*Provided information:*
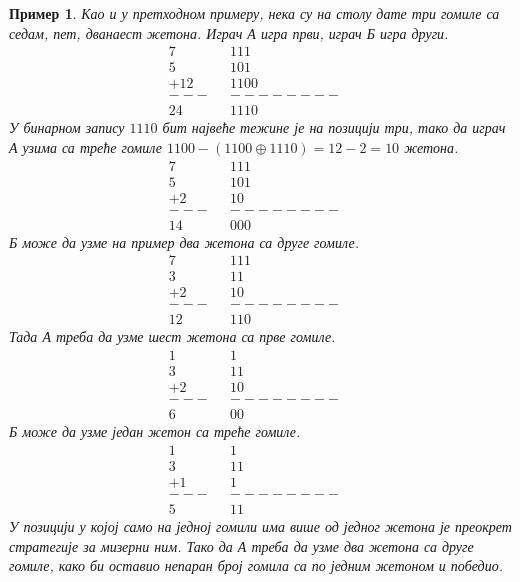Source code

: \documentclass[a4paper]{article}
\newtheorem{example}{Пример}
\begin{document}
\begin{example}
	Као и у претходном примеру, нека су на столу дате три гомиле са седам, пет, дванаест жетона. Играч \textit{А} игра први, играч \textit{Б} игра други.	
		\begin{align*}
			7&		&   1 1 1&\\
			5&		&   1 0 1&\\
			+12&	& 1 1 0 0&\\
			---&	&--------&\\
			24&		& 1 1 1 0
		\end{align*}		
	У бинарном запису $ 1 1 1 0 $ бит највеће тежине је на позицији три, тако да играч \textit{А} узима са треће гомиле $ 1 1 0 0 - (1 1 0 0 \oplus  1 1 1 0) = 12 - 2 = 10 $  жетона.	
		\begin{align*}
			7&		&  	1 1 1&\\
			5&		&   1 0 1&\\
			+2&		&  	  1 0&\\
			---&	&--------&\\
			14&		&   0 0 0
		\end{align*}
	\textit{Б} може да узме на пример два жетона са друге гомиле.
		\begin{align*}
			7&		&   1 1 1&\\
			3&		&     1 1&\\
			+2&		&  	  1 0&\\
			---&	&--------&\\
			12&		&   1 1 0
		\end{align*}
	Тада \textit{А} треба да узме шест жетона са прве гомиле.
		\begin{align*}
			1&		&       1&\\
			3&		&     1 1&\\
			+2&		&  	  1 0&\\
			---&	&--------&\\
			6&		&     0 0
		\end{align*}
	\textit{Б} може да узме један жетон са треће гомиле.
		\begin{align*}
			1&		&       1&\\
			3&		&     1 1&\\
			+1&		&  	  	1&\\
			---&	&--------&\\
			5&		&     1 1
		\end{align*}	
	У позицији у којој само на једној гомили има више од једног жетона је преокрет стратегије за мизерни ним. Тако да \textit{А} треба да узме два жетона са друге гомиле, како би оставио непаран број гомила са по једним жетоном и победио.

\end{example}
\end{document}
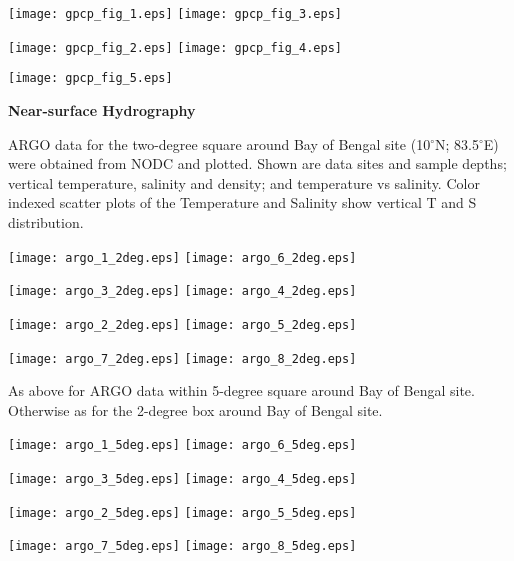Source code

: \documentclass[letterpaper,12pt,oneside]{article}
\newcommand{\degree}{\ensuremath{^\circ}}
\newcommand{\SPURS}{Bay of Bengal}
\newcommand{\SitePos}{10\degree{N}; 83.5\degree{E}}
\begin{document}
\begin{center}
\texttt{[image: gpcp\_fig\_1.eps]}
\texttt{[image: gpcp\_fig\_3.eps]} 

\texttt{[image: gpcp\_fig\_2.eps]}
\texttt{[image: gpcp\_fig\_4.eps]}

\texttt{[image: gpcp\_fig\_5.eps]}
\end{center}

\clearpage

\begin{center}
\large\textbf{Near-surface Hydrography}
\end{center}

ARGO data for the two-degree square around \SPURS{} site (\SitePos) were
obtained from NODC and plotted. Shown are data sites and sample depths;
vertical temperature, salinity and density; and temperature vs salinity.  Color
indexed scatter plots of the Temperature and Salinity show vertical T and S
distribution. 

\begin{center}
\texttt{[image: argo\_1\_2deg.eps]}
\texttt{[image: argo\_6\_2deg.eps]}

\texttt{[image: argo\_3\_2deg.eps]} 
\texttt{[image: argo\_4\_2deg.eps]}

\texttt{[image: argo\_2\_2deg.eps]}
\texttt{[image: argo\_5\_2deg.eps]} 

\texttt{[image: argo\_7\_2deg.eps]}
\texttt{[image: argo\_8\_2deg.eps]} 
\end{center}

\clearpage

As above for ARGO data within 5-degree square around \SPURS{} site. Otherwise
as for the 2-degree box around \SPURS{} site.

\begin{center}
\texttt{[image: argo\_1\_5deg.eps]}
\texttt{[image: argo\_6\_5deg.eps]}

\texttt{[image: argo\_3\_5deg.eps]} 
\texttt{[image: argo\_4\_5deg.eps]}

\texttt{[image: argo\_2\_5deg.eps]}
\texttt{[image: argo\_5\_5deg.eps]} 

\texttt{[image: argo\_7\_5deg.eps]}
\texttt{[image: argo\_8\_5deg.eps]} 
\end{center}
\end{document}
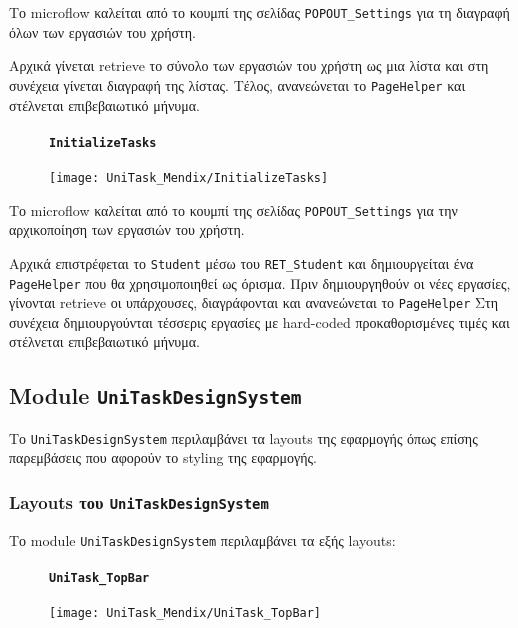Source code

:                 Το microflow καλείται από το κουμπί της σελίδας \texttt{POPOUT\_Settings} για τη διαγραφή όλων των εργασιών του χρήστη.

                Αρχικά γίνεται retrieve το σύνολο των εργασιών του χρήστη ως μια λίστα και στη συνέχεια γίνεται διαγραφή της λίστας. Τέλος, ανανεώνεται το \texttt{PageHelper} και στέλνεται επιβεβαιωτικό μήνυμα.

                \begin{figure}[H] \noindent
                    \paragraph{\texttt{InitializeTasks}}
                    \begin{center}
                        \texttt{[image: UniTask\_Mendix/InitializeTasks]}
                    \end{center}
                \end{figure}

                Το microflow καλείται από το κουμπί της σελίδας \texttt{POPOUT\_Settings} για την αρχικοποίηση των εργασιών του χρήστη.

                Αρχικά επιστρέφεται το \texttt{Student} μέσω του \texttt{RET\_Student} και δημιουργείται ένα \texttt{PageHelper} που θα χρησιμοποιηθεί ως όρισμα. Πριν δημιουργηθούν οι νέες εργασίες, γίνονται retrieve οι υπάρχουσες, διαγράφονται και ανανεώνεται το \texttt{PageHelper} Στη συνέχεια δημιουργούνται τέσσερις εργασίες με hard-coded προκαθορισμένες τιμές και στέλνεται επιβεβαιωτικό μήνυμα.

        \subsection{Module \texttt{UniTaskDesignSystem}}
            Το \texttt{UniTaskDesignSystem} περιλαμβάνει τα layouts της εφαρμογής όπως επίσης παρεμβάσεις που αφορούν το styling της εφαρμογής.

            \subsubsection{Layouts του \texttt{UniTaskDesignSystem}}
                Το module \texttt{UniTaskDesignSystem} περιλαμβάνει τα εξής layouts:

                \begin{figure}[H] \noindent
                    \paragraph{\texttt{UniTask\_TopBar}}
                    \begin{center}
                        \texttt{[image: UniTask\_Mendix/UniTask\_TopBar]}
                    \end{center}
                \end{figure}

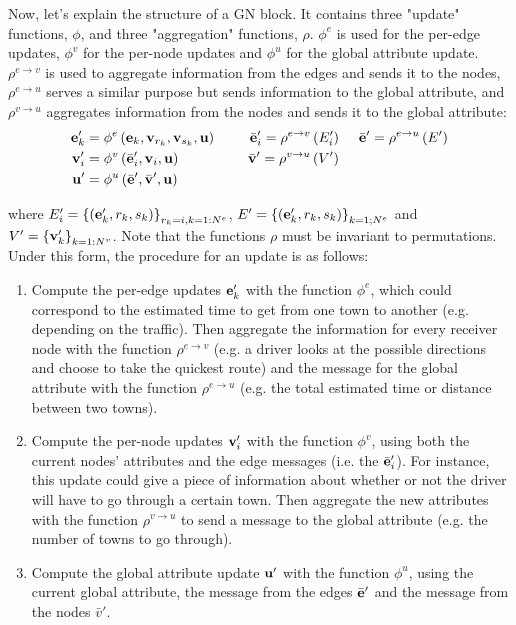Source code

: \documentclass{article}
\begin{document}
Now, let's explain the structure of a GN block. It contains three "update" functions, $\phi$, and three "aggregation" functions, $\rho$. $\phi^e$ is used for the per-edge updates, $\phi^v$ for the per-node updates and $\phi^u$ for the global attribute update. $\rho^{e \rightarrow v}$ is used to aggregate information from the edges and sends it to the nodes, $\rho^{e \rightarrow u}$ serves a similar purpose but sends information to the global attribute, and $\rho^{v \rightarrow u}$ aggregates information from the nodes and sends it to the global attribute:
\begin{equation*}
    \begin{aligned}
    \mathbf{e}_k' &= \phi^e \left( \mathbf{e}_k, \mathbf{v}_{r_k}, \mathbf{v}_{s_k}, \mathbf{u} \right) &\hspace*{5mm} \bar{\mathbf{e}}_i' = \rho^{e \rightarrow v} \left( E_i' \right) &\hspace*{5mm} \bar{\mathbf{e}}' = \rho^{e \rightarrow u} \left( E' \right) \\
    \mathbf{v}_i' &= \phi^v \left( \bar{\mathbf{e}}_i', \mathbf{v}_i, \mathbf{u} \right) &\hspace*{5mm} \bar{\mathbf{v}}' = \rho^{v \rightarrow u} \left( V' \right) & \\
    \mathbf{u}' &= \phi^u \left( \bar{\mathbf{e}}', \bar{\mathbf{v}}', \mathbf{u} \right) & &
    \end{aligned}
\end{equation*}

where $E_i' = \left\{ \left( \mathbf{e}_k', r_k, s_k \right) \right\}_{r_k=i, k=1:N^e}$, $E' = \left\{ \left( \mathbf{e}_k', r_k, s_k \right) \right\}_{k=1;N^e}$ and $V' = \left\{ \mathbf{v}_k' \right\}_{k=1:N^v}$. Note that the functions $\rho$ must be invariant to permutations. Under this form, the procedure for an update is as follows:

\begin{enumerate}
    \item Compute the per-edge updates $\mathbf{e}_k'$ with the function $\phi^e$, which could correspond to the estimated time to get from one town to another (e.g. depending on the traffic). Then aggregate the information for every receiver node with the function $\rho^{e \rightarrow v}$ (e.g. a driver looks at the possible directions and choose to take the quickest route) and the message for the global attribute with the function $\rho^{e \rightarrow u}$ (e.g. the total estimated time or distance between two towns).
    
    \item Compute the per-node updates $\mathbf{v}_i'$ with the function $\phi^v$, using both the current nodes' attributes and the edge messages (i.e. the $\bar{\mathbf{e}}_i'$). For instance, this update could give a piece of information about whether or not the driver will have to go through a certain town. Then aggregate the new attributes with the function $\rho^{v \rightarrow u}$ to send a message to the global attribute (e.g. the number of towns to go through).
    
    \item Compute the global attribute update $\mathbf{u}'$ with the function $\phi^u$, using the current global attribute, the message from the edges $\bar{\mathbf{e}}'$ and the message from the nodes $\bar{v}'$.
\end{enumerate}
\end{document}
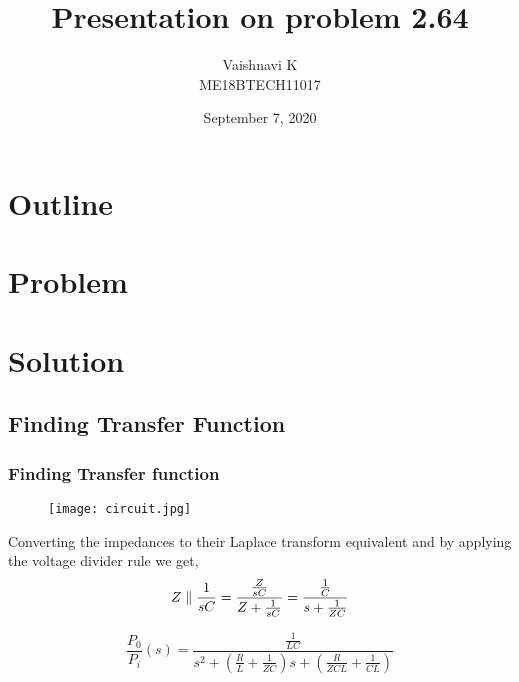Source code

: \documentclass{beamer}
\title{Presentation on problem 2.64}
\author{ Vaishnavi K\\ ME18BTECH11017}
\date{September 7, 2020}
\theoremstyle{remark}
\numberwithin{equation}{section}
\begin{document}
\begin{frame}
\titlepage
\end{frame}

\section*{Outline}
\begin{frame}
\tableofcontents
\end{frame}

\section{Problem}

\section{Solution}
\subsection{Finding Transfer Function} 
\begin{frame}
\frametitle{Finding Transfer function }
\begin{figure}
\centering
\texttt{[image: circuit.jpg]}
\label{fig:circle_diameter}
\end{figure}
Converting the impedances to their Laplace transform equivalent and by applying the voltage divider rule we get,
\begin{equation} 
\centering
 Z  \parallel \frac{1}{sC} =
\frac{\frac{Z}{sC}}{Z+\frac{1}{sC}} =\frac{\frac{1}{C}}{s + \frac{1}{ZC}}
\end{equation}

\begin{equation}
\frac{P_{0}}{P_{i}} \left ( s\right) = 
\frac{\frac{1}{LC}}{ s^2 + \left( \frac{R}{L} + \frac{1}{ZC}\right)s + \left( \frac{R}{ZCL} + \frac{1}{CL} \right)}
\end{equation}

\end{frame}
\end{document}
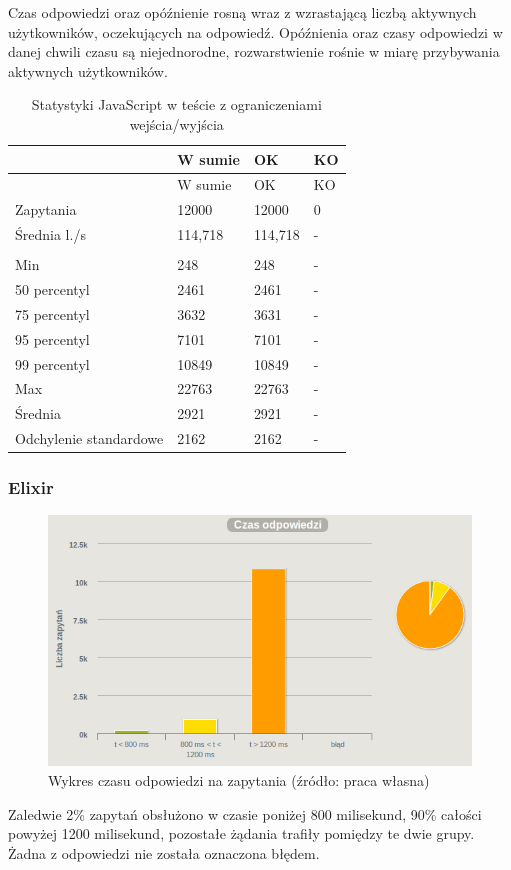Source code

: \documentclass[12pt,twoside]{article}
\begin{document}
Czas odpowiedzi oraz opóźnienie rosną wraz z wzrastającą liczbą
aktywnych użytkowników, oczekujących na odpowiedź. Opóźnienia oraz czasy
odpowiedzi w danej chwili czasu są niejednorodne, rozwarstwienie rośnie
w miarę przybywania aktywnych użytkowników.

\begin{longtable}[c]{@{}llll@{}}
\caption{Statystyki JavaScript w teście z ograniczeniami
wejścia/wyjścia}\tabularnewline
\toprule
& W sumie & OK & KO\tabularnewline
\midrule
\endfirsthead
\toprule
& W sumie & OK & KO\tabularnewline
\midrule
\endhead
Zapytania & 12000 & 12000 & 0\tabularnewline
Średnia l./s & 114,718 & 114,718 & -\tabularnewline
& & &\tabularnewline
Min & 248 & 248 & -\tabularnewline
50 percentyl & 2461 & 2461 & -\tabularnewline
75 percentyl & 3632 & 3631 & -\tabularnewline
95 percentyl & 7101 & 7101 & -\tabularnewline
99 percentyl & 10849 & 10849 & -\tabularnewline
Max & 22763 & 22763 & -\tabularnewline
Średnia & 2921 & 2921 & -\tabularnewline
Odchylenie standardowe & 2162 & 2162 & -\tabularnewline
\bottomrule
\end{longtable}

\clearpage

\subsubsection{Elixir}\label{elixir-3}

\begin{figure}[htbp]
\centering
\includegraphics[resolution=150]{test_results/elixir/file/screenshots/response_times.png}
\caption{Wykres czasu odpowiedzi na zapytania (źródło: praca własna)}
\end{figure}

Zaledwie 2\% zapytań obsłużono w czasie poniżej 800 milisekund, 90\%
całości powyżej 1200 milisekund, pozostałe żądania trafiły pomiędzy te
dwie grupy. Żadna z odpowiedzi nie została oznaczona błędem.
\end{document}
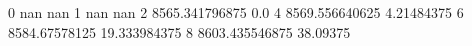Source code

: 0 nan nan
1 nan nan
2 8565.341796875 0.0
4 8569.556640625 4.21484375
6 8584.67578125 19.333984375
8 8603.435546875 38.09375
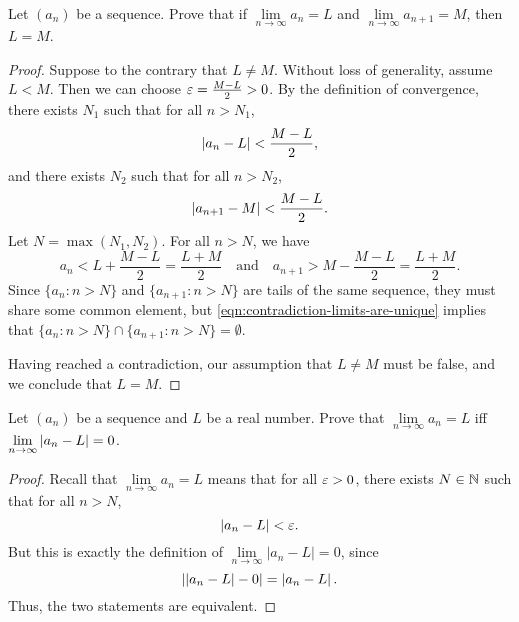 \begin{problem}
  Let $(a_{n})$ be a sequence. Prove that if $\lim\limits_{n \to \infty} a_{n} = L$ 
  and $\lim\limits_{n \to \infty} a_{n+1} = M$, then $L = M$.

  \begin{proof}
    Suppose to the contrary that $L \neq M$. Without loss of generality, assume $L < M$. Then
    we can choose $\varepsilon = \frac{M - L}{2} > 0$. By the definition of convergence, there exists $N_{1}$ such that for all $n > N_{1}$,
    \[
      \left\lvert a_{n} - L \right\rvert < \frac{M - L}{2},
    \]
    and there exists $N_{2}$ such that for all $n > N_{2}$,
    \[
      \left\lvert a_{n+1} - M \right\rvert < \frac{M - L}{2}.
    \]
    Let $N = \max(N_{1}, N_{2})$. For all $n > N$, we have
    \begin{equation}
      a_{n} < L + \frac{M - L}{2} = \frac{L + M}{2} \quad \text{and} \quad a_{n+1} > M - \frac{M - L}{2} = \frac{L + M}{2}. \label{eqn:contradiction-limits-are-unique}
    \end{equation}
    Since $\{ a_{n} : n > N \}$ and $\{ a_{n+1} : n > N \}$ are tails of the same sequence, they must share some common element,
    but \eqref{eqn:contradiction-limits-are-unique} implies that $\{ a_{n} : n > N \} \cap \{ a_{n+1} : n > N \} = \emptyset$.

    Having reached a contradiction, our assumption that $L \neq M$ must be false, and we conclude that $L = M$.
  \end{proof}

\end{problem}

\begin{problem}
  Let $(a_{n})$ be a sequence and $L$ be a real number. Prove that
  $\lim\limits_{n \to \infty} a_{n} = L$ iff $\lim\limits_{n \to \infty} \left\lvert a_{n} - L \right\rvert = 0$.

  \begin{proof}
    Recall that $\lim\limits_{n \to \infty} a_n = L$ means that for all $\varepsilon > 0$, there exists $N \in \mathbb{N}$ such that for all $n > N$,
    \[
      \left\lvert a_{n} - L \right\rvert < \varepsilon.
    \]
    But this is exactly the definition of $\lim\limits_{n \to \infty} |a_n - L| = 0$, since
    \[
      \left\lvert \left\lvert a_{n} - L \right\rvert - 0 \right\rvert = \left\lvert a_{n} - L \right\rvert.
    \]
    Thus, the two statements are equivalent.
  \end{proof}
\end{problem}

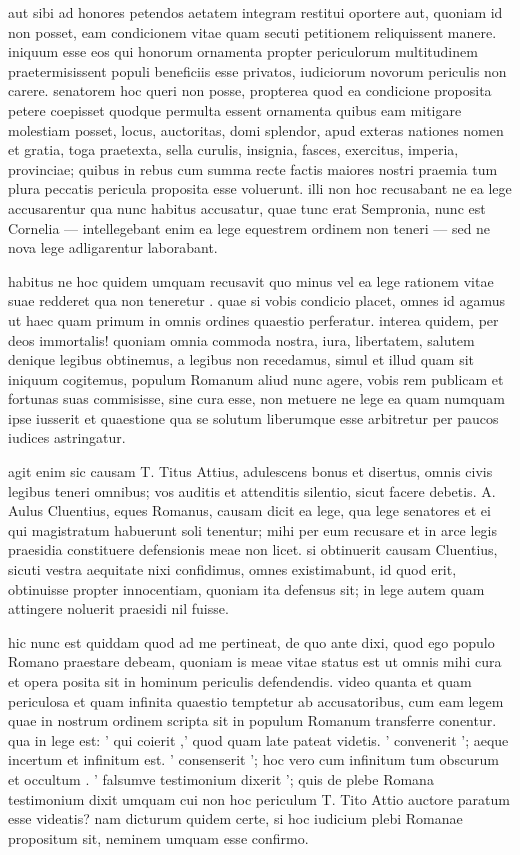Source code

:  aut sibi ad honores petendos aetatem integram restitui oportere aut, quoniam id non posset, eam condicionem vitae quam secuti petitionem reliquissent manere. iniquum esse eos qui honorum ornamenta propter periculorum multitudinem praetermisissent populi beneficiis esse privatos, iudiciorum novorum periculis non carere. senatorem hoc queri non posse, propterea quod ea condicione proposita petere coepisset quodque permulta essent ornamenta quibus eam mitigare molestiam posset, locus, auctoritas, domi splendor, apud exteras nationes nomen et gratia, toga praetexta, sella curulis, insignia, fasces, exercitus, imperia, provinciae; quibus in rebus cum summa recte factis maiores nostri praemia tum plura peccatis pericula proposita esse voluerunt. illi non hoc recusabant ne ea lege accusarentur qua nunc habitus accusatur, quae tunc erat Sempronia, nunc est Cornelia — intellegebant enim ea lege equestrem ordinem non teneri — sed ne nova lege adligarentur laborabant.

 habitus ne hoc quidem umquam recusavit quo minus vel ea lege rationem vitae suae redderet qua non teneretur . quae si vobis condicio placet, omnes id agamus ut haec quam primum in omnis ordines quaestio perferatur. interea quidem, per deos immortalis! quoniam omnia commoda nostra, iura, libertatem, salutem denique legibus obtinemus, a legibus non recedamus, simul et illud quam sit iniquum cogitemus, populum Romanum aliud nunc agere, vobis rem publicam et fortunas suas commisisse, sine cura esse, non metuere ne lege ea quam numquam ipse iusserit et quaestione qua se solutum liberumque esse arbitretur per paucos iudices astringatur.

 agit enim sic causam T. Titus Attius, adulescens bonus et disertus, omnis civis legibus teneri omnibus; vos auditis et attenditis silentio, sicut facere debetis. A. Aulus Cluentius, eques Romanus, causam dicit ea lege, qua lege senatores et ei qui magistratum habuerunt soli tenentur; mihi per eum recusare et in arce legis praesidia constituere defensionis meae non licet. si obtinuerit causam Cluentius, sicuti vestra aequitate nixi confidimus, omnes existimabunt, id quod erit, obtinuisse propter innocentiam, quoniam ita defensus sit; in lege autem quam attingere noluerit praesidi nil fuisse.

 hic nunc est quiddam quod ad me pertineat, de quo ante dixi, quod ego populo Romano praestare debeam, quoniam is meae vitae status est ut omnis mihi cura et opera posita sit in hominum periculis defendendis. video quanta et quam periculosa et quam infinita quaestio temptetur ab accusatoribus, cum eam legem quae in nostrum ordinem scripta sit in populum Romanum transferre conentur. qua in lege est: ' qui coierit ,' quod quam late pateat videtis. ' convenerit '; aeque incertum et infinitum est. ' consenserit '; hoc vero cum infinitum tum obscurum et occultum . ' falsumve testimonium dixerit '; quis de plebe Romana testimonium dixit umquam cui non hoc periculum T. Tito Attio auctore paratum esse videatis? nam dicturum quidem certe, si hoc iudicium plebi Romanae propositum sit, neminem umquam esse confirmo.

*Problem description:*
Write only the number of lines above that contain "subsubsection".

*Answer for the task:*
2